Orphan drugs are expected to contribute 15.9% to the overall prescription drug market in 2018, excluding generics, up from 5.1% in 1998
The worldwide orphan drug market is set to reach US$127 billion by 2018 (+7.4%), accounting for nearly 16% of total prescription drug sales, according to a new report from Evaluate, which is headquartered in London, UK.
This predicted growth rate, finds The Orphan Drug Report 2013, is double that of the overall prescription drug market, excluding generics, which is forecast to grow at 3.7% a year. Orphan drugs are expected to contribute 15.9% to the overall prescription drug market in 2018, excluding generics, up from 5.1% in 1998.
The report finds that there was a notable uplift in the number of US orphan designations from 2003 to 2010. This growth, and therefore R&D investment in this area, is due to superior R&D productivity in the orphan drug sector, says Anthony Raeside, Head of Research at Evaluate.

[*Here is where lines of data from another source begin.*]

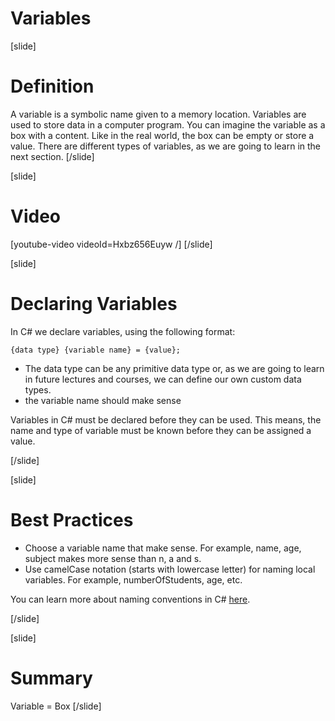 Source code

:# Variables

[slide]
# Definition
A variable is a symbolic name given to a memory location. 
Variables are used to store data in a computer program.
You can imagine the variable as a box with a content. Like in the real world, the box can be empty or store a value. 
There are different types of variables, as we are going to learn in the next section.
[/slide]

[slide]
# Video
[youtube-video videoId=Hxbz656Euyw /]
[/slide]

[slide]
# Declaring Variables
In C# we declare variables, using the following format:
```
{data type} {variable name} = {value};
```
- The data type can be any primitive data type or, as we are going to learn in future lectures and courses, we can define our own custom data types.
- the variable name should make sense 

Variables in C# must be declared before they can be used. This means, the name and type of variable must be known before they can be assigned a value. 

[/slide]

[slide]
# Best Practices

* Choose a variable name that make sense. For example, name, age, subject makes more sense than n, a and s.
* Use camelCase notation (starts with lowercase letter) for naming local variables. For example, numberOfStudents, age, etc.

You can learn more about naming conventions in C# [here](https://docs.microsoft.com/en-us/dotnet/standard/design-guidelines/naming-guidelines).

[/slide]


[slide]
# Summary
Variable = Box
[/slide] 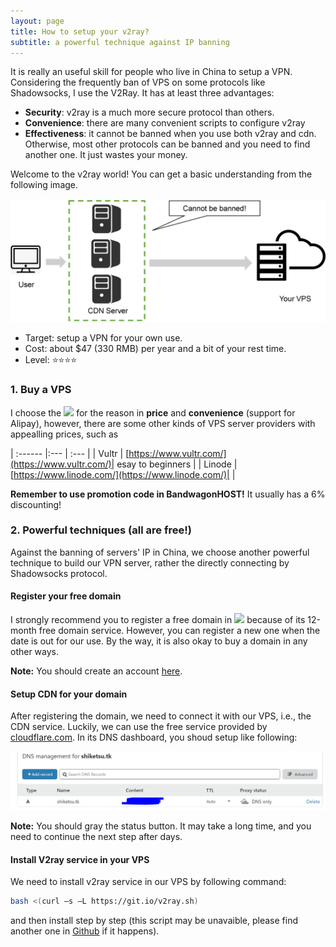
 ```yaml
---
layout: page
title: How to setup your v2ray?
subtitle: a powerful technique against IP banning
---
```


It is really an useful skill for people who live in China to setup a VPN. Considering the frequently ban of VPS on some protocols like Shadowsocks, I use the V2Ray. It has at least three advantages:
- **Security**: v2ray is a much more secure protocol than others.
- **Convenience**: there are many convenient scripts to configure v2ray
- **Effectiveness**: it cannot be banned when you use both v2ray and cdn. Otherwise, most other protocols can be banned and you need to find another one. It just wastes your money.

Welcome to the v2ray world! You can get a basic understanding from the following image.

![](setup-v2ray-img-2.png)

- Target: setup a VPN for your own use.
- Cost: about $47 (330 RMB) per year and a bit of your rest time.
- Level: ⭐⭐⭐⭐

### 1. Buy a VPS

I choose the [![](https://bwh88.net/templates/organicbandwagon/images/logo.png)](https://bwh88.net/) for the reason in **price** and **convenience** (support for Alipay), however, there are some other kinds of VPS server providers with appealling prices, such as 

| :------ |:--- | :--- |
| Vultr | [https://www.vultr.com/](https://www.vultr.com/)| esay to beginners |
| Linode | [https://www.linode.com/](https://www.linode.com/)| |

**Remember to use promotion code in BandwagonHOST!** It usually has a 6% discounting!

### 2. Powerful techniques (all are free!)
Against the banning of servers' IP in China, we choose another powerful technique to build our VPN server, rather the directly connecting by Shadowsocks protocol.

#### Register your free domain
I strongly recommend you to register a free domain in [![](https://my.freenom.com/templates/freenom/img/logo.png)](https://my.freenom.com/) because of its 12-month free domain service. However, you can register a new one when the date is out for our use. By the way, it is also okay to buy a domain in any other ways.

**Note:** You should create an account [here](http://www.freenom.com/en/developers.html).

#### Setup CDN for your domain

After registering the domain, we need to connect it with our VPS, i.e., the CDN service. Luckily, we can use the free service provided by [cloudflare.com](https://dash.cloudflare.com/). In its DNS dashboard, you shoud setup like following:

![](setup-v2ray-img-1.PNG)

**Note:** You should gray the status button. It may take a long time, and you need to continue the next step after days.

#### Install V2ray service in your VPS

We need to install v2ray service in our VPS by following command:

```bash
bash <(curl –s –L https://git.io/v2ray.sh)
```
and then install step by step (this script may be unavaible, please find another one in [Github](https://github.com) if it happens).
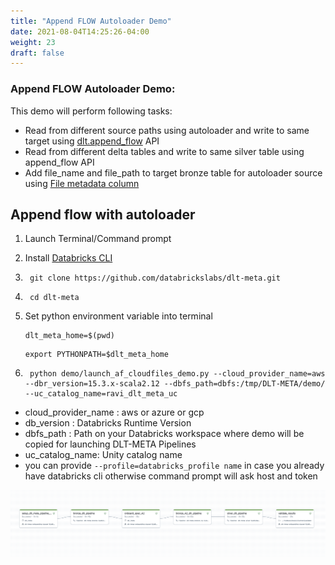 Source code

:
 ```yaml
---
title: "Append FLOW Autoloader Demo"
date: 2021-08-04T14:25:26-04:00
weight: 23
draft: false
---
```


### Append FLOW Autoloader Demo:
This demo will perform following tasks:
- Read from different source paths using autoloader and write to same target using [dlt.append_flow](https://docs.databricks.com/en/delta-live-tables/flows.html#append-flows) API
- Read from different delta tables and write to same silver table using append_flow API
- Add file_name and file_path to target bronze table for autoloader source using [File metadata column](https://docs.databricks.com/en/ingestion/file-metadata-column.html)
## Append flow with autoloader

1. Launch Terminal/Command prompt 

2. Install [Databricks CLI](https://docs.databricks.com/dev-tools/cli/index.html)

3. ```commandline
    git clone https://github.com/databrickslabs/dlt-meta.git 
    ```

4. ```commandline
    cd dlt-meta
    ```

5. Set python environment variable into terminal
    ```commandline
    dlt_meta_home=$(pwd)
    ```

    ```commandline
    export PYTHONPATH=$dlt_meta_home
    ```

6. ```commandline
    python demo/launch_af_cloudfiles_demo.py --cloud_provider_name=aws --dbr_version=15.3.x-scala2.12 --dbfs_path=dbfs:/tmp/DLT-META/demo/ --uc_catalog_name=ravi_dlt_meta_uc
    ```

- cloud_provider_name : aws or azure or gcp
- db_version : Databricks Runtime Version
- dbfs_path : Path on your Databricks workspace where demo will be copied for launching DLT-META Pipelines
- uc_catalog_name: Unity catalog name
- you can provide `--profile=databricks_profile name` in case you already have databricks cli otherwise command prompt will ask host and token

![af_am_demo.png](docs/static/images/af_am_demo.png) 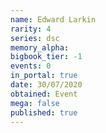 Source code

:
 ```yaml
---
name: Edward Larkin
rarity: 4
series: dsc
memory_alpha:
bigbook_tier: -1
events: 0
in_portal: true
date: 30/07/2020
obtained: Event
mega: false
published: true
---
```



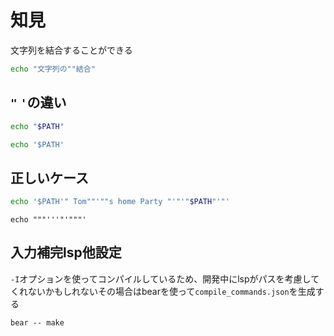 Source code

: # 知見

文字列を結合することができる
```bash
echo "文字列の""結合"
```

## `"` `'`の違い

```bash
echo "$PATH"
```

```bash
echo '$PATH'
```

## 正しいケース

```bash
echo '$PATH'" Tom""'""s home Party "'"'"$PATH"'"'
```

```
echo """'''"'"""'
```

## 入力補完lsp他設定

`-I`オプションを使ってコンパイルしているため、開発中にlspがパスを考慮してくれないかもしれないその場合はbearを使って`compile_commands.json`を生成する

```
bear -- make
```
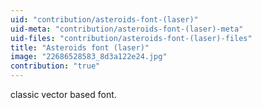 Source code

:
 ```yaml
---
uid: "contribution/asteroids-font-(laser)"
uid-meta: "contribution/asteroids-font-(laser)-meta"
uid-files: "contribution/asteroids-font-(laser)-files"
title: "Asteroids font (laser)"
image: "22686528583_8d3a122e24.jpg"
contribution: "true"
---
```


classic vector based font.
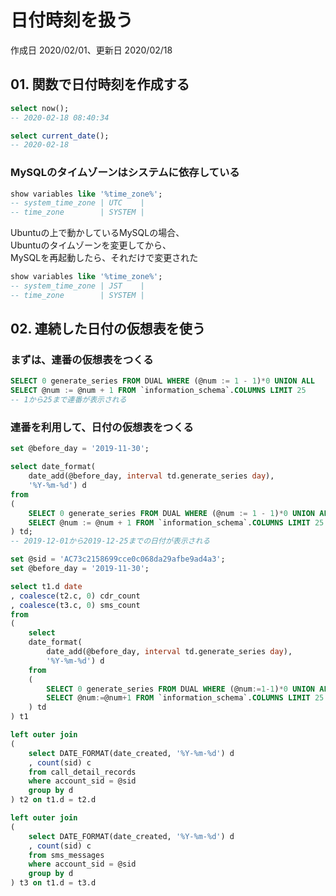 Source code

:# 日付時刻を扱う

作成日 2020/02/01、更新日 2020/02/18

## 01. 関数で日付時刻を作成する

```sql
select now();
-- 2020-02-18 08:40:34

select current_date();
-- 2020-02-18
```

### MySQLのタイムゾーンはシステムに依存している

```sql
show variables like '%time_zone%';
-- system_time_zone | UTC    |
-- time_zone        | SYSTEM |
```

Ubuntuの上で動かしているMySQLの場合、\
Ubuntuのタイムゾーンを変更してから、\
MySQLを再起動したら、それだけで変更された

```sql
show variables like '%time_zone%';
-- system_time_zone | JST    |
-- time_zone        | SYSTEM |
```

## 02. 連続した日付の仮想表を使う

### まずは、連番の仮想表をつくる

```sql
SELECT 0 generate_series FROM DUAL WHERE (@num := 1 - 1)*0 UNION ALL
SELECT @num := @num + 1 FROM `information_schema`.COLUMNS LIMIT 25
-- 1から25まで連番が表示される
```

### 連番を利用して、日付の仮想表をつくる

```sql
set @before_day = '2019-11-30';

select date_format(
	date_add(@before_day, interval td.generate_series day), 
    '%Y-%m-%d') d
from
(
	SELECT 0 generate_series FROM DUAL WHERE (@num := 1 - 1)*0 UNION ALL
	SELECT @num := @num + 1 FROM `information_schema`.COLUMNS LIMIT 25
) td;
-- 2019-12-01から2019-12-25までの日付が表示される
```

```sql
set @sid = 'AC73c2158699cce0c068da29afbe9ad4a3';
set @before_day = '2019-11-30';

select t1.d date
, coalesce(t2.c, 0) cdr_count
, coalesce(t3.c, 0) sms_count
from
(
    select
    date_format(
        date_add(@before_day, interval td.generate_series day), 
        '%Y-%m-%d') d
    from
    (
        SELECT 0 generate_series FROM DUAL WHERE (@num:=1-1)*0 UNION ALL
        SELECT @num:=@num+1 FROM `information_schema`.COLUMNS LIMIT 25
    ) td
) t1

left outer join
(
    select DATE_FORMAT(date_created, '%Y-%m-%d') d
    , count(sid) c
    from call_detail_records
    where account_sid = @sid
    group by d
) t2 on t1.d = t2.d

left outer join
(
    select DATE_FORMAT(date_created, '%Y-%m-%d') d
    , count(sid) c
    from sms_messages
    where account_sid = @sid
    group by d
) t3 on t1.d = t3.d
```

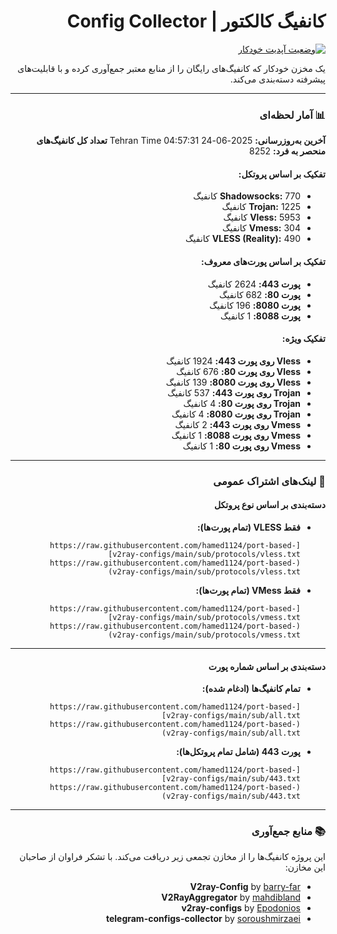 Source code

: <div dir="rtl">

# کانفیگ کالکتور | Config Collector

[![وضعیت آپدیت خودکار](https://github.com/hamed1124/port-based-v2ray-configs/actions/workflows/main.yml/badge.svg)](https://github.com/hamed1124/port-based-v2ray-configs/actions/workflows/main.yml)

یک مخزن خودکار که کانفیگ‌های رایگان را از منابع معتبر جمع‌آوری کرده و با قابلیت‌های پیشرفته دسته‌بندی می‌کند.

---

### 📊 آمار لحظه‌ای

<!-- STATS_START -->
**آخرین به‌روزرسانی:** 2025-06-24 04:57:31 Tehran Time
**تعداد کل کانفیگ‌های منحصر به فرد:** 8252

#### تفکیک بر اساس پروتکل:
- **Shadowsocks:** 770 کانفیگ
- **Trojan:** 1225 کانفیگ
- **Vless:** 5953 کانفیگ
- **Vmess:** 304 کانفیگ
- **VLESS (Reality):** 490 کانفیگ

#### تفکیک بر اساس پورت‌های معروف:
- **پورت 443:** 2624 کانفیگ
- **پورت 80:** 682 کانفیگ
- **پورت 8080:** 196 کانفیگ
- **پورت 8088:** 1 کانفیگ

#### تفکیک ویژه:
- **Vless روی پورت 443:** 1924 کانفیگ
- **Vless روی پورت 80:** 676 کانفیگ
- **Vless روی پورت 8080:** 139 کانفیگ
- **Trojan روی پورت 443:** 537 کانفیگ
- **Trojan روی پورت 80:** 4 کانفیگ
- **Trojan روی پورت 8080:** 4 کانفیگ
- **Vmess روی پورت 443:** 2 کانفیگ
- **Vmess روی پورت 8088:** 1 کانفیگ
- **Vmess روی پورت 80:** 1 کانفیگ
<!-- STATS_END -->

<!-- SOURCE_STATS_START -->
<!-- این بخش فقط در برنچ بتا نمایش داده می‌شود -->
<!-- SOURCE_STATS_END -->

---

### 🚀 لینک‌های اشتراک عمومی

#### دسته‌بندی بر اساس نوع پروتکل

- **فقط VLESS (تمام پورت‌ها):**
  ```
  [https://raw.githubusercontent.com/hamed1124/port-based-v2ray-configs/main/sub/protocols/vless.txt](https://raw.githubusercontent.com/hamed1124/port-based-v2ray-configs/main/sub/protocols/vless.txt)
  ```
- **فقط VMess (تمام پورت‌ها):**
  ```
  [https://raw.githubusercontent.com/hamed1124/port-based-v2ray-configs/main/sub/protocols/vmess.txt](https://raw.githubusercontent.com/hamed1124/port-based-v2ray-configs/main/sub/protocols/vmess.txt)
  ```

---

#### دسته‌بندی بر اساس شماره پورت

- **تمام کانفیگ‌ها (ادغام شده):**
  ```
  [https://raw.githubusercontent.com/hamed1124/port-based-v2ray-configs/main/sub/all.txt](https://raw.githubusercontent.com/hamed1124/port-based-v2ray-configs/main/sub/all.txt)
  ```
- **پورت 443 (شامل تمام پروتکل‌ها):**
  ```
  [https://raw.githubusercontent.com/hamed1124/port-based-v2ray-configs/main/sub/443.txt](https://raw.githubusercontent.com/hamed1124/port-based-v2ray-configs/main/sub/443.txt)
  ```

---

### 📚 منابع جمع‌آوری

این پروژه کانفیگ‌ها را از مخازن تجمعی زیر دریافت می‌کند. با تشکر فراوان از صاحبان این مخازن:

- **V2ray-Config** by [barry-far](https://github.com/barry-far/V2ray-Config)
- **V2RayAggregator** by [mahdibland](https://github.com/mahdibland/V2RayAggregator)
- **v2ray-configs** by [Epodonios](https://github.com/Epodonios/v2ray-configs)
- **telegram-configs-collector** by [soroushmirzaei](https://github.com/soroushmirzaei/telegram-configs-collector)

</div>
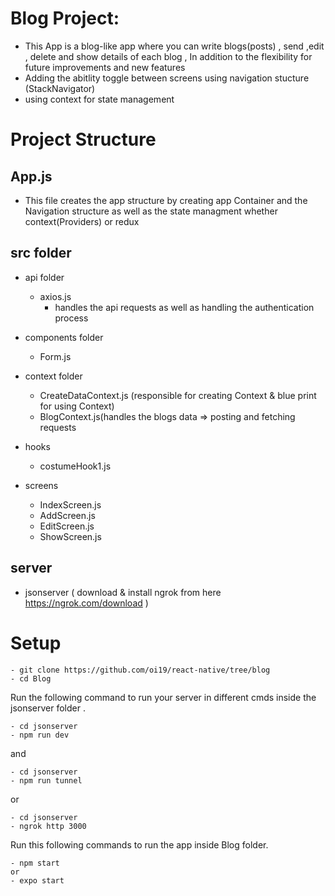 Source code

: # Blog Project:
  
  - This App is a blog-like app where you can write blogs(posts) , send ,edit , delete and show details of each blog ,
    In addition to the flexibility  for future improvements and new features 
  - Adding the abitlity toggle between screens using navigation stucture (StackNavigator)
  - using context for state management 
  
  
  # Project Structure 
  
  ## App.js 
   - This file creates the app structure by creating app Container and the Navigation structure as well as the state managment whether context(Providers) or redux 
  
  
  ## src folder 
   - api folder
       - axios.js 
          - handles the api requests as well as handling the authentication process 
            
   
   - components folder
      - Form.js 
     
   
   - context folder 
      - CreateDataContext.js (responsible for creating Context & blue print for using Context)
      - BlogContext.js(handles the blogs data => posting and fetching requests
   
   - hooks
      - costumeHook1.js
      
    
   - screens 
     - IndexScreen.js
     - AddScreen.js
     - EditScreen.js
     - ShowScreen.js
    
  ## server 
   - jsonserver ( download & install ngrok from here https://ngrok.com/download )
 

# Setup
   ```shell script
- git clone https://github.com/oi19/react-native/tree/blog
- cd Blog
```
Run the following command to run your server in different cmds  inside the jsonserver folder .

```shell script
- cd jsonserver
- npm run dev
```
and
```shell script
- cd jsonserver
- npm run tunnel 
```

or
```shell script
- cd jsonserver
- ngrok http 3000
  ```

Run this following commands to run the app  inside Blog folder.

```shell script
- npm start 
or
- expo start 
```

The success of a second wave of pioneers in orphan drug development, such as Amgen, Biogen Idec, Genentech (Roche), Genzyme and Schering-Plough proved that significant returns could be made in smaller patient populations, through higher prices from innovative new drugs.
High R&D costs in developing primary care products, coupled with high profile clinical and regulatory failures and the continuing growth of generics in primary care markets has further drawn Big Pharma into the orphan sector.
Orphan drugs currently offer a greater return on investment than non-orphans
The report confirms the hypothesis that orphan drugs currently offer a greater return on investment than non-orphans. The current stock of Phase III/Filed orphan products is expected to yield a return on investment of x10.3 compared with x6.0 for non-orphans. This significantly better ROI is primarily due to the fact that orphan drugs require an average Phase III trial size of 528 patients compared with 2,234 for non-orphans.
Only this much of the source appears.